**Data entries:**
########################################

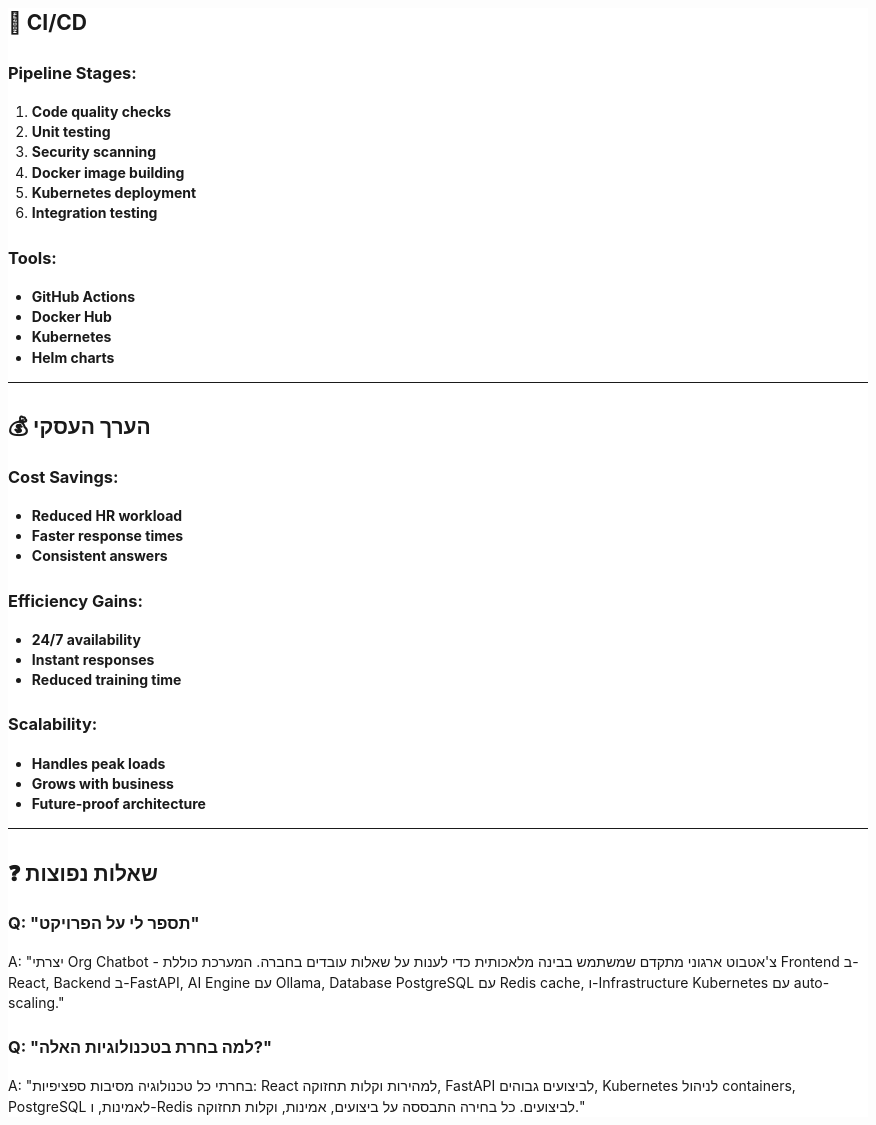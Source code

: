 
## 🚀 CI/CD

### Pipeline Stages:
1. **Code quality checks**
2. **Unit testing**
3. **Security scanning**
4. **Docker image building**
5. **Kubernetes deployment**
6. **Integration testing**

### Tools:
- **GitHub Actions**
- **Docker Hub**
- **Kubernetes**
- **Helm charts**

---

## 💰 הערך העסקי

### Cost Savings:
- **Reduced HR workload**
- **Faster response times**
- **Consistent answers**

### Efficiency Gains:
- **24/7 availability**
- **Instant responses**
- **Reduced training time**

### Scalability:
- **Handles peak loads**
- **Grows with business**
- **Future-proof architecture**

---

## ❓ שאלות נפוצות

### Q: "תספר לי על הפרויקט"
A: "יצרתי Org Chatbot - צ'אטבוט ארגוני מתקדם שמשתמש בבינה מלאכותית כדי לענות על שאלות עובדים בחברה. המערכת כוללת Frontend ב-React, Backend ב-FastAPI, AI Engine עם Ollama, Database PostgreSQL עם Redis cache, ו-Infrastructure Kubernetes עם auto-scaling."

### Q: "למה בחרת בטכנולוגיות האלה?"
A: "בחרתי כל טכנולוגיה מסיבות ספציפיות: React למהירות וקלות תחזוקה, FastAPI לביצועים גבוהים, Kubernetes לניהול containers, PostgreSQL לאמינות, ו-Redis לביצועים. כל בחירה התבססה על ביצועים, אמינות, וקלות תחזוקה."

########################################

**About this task:** The expected output is the lines from the one holding "- **Docker Hub**" through the last line of the data, exactly as they appear, with nothing before or after.

**Solution to this exercise:**
- **Docker Hub**
- **Kubernetes**
- **Helm charts**

---

## 💰 הערך העסקי

### Cost Savings:
- **Reduced HR workload**
- **Faster response times**
- **Consistent answers**

### Efficiency Gains:
- **24/7 availability**
- **Instant responses**
- **Reduced training time**

### Scalability:
- **Handles peak loads**
- **Grows with business**
- **Future-proof architecture**

---

## ❓ שאלות נפוצות

### Q: "תספר לי על הפרויקט"
A: "יצרתי Org Chatbot - צ'אטבוט ארגוני מתקדם שמשתמש בבינה מלאכותית כדי לענות על שאלות עובדים בחברה. המערכת כוללת Frontend ב-React, Backend ב-FastAPI, AI Engine עם Ollama, Database PostgreSQL עם Redis cache, ו-Infrastructure Kubernetes עם auto-scaling."

### Q: "למה בחרת בטכנולוגיות האלה?"
A: "בחרתי כל טכנולוגיה מסיבות ספציפיות: React למהירות וקלות תחזוקה, FastAPI לביצועים גבוהים, Kubernetes לניהול containers, PostgreSQL לאמינות, ו-Redis לביצועים. כל בחירה התבססה על ביצועים, אמינות, וקלות תחזוקה."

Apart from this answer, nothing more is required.